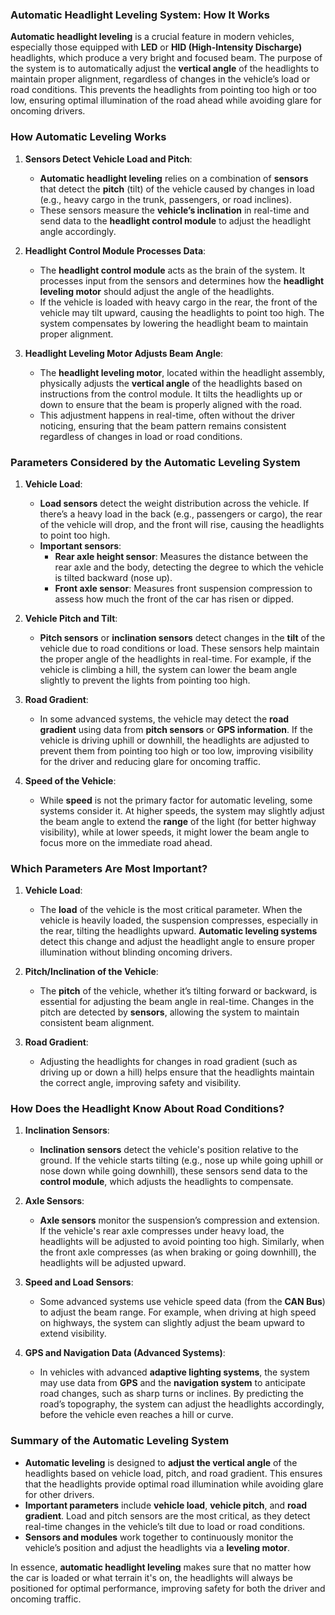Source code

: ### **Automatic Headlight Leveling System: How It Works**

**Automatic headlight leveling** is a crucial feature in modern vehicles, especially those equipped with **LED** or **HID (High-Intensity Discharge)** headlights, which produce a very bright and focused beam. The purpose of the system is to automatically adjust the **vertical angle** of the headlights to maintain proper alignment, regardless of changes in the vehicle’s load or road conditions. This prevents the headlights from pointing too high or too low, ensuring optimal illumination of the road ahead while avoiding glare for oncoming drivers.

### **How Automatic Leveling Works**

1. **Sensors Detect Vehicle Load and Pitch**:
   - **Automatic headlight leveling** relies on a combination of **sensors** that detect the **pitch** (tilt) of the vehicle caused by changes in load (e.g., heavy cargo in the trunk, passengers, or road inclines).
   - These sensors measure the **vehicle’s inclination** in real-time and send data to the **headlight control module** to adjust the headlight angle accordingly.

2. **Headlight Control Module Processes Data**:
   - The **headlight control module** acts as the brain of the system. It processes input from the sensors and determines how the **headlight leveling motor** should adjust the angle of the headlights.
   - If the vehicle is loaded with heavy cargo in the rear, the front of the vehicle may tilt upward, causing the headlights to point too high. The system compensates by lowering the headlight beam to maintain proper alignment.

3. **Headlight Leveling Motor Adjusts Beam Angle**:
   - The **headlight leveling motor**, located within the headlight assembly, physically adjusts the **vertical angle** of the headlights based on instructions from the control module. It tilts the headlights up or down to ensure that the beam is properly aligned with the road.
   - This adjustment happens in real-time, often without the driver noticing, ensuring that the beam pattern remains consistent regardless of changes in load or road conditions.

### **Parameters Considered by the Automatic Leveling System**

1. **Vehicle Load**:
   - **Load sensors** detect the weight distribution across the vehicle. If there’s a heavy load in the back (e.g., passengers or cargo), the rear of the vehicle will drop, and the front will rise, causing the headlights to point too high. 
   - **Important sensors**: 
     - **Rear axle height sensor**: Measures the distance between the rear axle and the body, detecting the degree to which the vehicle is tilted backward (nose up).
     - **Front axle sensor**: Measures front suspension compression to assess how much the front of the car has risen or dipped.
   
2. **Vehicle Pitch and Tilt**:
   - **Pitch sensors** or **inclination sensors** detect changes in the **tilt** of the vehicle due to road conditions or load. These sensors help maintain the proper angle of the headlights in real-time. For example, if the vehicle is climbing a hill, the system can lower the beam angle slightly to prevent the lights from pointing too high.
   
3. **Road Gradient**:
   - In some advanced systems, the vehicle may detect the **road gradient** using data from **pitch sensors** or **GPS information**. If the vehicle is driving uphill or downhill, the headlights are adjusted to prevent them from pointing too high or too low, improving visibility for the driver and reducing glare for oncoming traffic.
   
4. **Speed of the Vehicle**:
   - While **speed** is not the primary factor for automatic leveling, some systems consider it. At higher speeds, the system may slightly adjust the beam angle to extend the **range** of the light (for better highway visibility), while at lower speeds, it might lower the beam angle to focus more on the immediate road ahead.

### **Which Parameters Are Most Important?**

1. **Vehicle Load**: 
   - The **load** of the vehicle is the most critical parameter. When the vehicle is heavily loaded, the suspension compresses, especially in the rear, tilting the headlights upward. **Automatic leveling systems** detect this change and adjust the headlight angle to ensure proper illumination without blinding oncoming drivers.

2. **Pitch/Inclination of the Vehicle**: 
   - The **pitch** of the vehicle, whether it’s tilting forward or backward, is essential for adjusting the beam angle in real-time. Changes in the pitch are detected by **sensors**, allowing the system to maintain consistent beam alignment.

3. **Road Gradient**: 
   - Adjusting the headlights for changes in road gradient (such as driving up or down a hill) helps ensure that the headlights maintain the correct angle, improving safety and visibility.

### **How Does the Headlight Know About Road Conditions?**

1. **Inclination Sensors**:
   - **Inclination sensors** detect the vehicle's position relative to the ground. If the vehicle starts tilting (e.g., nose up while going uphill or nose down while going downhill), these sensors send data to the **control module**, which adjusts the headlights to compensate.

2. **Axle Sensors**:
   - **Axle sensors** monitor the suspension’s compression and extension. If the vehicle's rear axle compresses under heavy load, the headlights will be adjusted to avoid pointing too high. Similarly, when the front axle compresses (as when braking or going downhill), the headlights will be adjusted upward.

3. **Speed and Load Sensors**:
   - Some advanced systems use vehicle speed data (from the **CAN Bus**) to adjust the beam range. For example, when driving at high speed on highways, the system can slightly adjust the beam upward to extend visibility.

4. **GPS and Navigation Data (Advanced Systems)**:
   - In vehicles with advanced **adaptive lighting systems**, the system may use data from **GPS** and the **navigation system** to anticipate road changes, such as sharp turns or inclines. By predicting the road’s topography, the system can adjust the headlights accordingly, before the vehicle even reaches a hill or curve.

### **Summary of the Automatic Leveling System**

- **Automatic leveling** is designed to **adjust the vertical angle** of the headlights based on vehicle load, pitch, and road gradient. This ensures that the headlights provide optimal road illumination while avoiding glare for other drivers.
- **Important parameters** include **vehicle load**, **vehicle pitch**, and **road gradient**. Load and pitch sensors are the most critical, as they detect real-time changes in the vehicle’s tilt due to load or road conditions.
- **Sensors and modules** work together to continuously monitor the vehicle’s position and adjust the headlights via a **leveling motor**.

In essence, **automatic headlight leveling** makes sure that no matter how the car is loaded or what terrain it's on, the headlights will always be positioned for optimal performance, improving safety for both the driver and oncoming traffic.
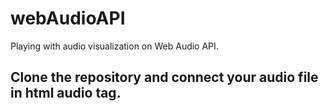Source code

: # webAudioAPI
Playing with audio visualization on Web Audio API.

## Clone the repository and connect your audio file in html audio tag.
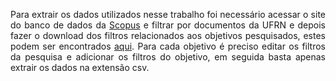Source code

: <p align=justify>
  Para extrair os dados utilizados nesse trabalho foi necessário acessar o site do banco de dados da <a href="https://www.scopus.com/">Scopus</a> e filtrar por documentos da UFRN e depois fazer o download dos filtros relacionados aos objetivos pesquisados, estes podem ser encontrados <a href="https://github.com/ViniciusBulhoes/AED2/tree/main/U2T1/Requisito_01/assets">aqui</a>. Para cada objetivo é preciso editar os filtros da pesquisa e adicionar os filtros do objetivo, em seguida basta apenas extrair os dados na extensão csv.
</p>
------------------------------------------------
Work to be completed: Could you copy out every line in the material above that contains the string "suspension"?

Written response:
     - **Front axle sensor**: Measures front suspension compression to assess how much the front of the car has risen or dipped.
   - The **load** of the vehicle is the most critical parameter. When the vehicle is heavily loaded, the suspension compresses, especially in the rear, tilting the headlights upward. **Automatic leveling systems** detect this change and adjust the headlight angle to ensure proper illumination without blinding oncoming drivers.
   - **Axle sensors** monitor the suspension’s compression and extension. If the vehicle's rear axle compresses under heavy load, the headlights will be adjusted to avoid pointing too high. Similarly, when the front axle compresses (as when braking or going downhill), the headlights will be adjusted upward.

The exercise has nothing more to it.